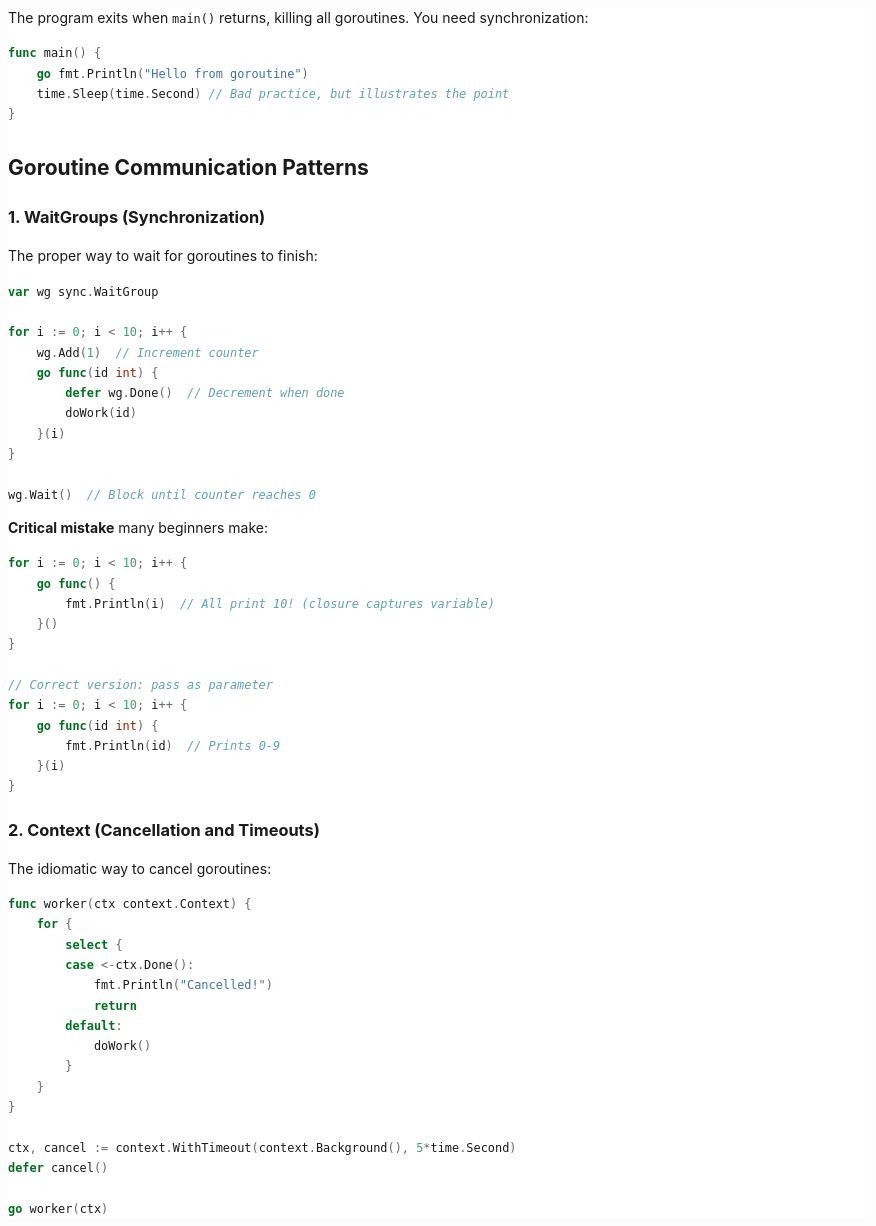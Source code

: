 The program exits when `main()` returns, killing all goroutines. You need synchronization:

```go
func main() {
    go fmt.Println("Hello from goroutine")
    time.Sleep(time.Second) // Bad practice, but illustrates the point
}
```

## Goroutine Communication Patterns

### 1. WaitGroups (Synchronization)

The proper way to wait for goroutines to finish:

```go
var wg sync.WaitGroup

for i := 0; i < 10; i++ {
    wg.Add(1)  // Increment counter
    go func(id int) {
        defer wg.Done()  // Decrement when done
        doWork(id)
    }(i)
}

wg.Wait()  // Block until counter reaches 0
```

**Critical mistake** many beginners make:

```go
for i := 0; i < 10; i++ {
    go func() {
        fmt.Println(i)  // All print 10! (closure captures variable)
    }()
}

// Correct version: pass as parameter
for i := 0; i < 10; i++ {
    go func(id int) {
        fmt.Println(id)  // Prints 0-9
    }(i)
}
```

### 2. Context (Cancellation and Timeouts)

The idiomatic way to cancel goroutines:

```go
func worker(ctx context.Context) {
    for {
        select {
        case <-ctx.Done():
            fmt.Println("Cancelled!")
            return
        default:
            doWork()
        }
    }
}

ctx, cancel := context.WithTimeout(context.Background(), 5*time.Second)
defer cancel()

go worker(ctx)
```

● Exercise objective
All lines from the one with "mistake** many beginners" to the end of the entries above are to be written out exactly, the first and last included.

● Written solution
**Critical mistake** many beginners make:

```go
for i := 0; i < 10; i++ {
    go func() {
        fmt.Println(i)  // All print 10! (closure captures variable)
    }()
}

// Correct version: pass as parameter
for i := 0; i < 10; i++ {
    go func(id int) {
        fmt.Println(id)  // Prints 0-9
    }(i)
}
```

### 2. Context (Cancellation and Timeouts)

The idiomatic way to cancel goroutines:

```go
func worker(ctx context.Context) {
    for {
        select {
        case <-ctx.Done():
            fmt.Println("Cancelled!")
            return
        default:
            doWork()
        }
    }
}

ctx, cancel := context.WithTimeout(context.Background(), 5*time.Second)
defer cancel()

go worker(ctx)
```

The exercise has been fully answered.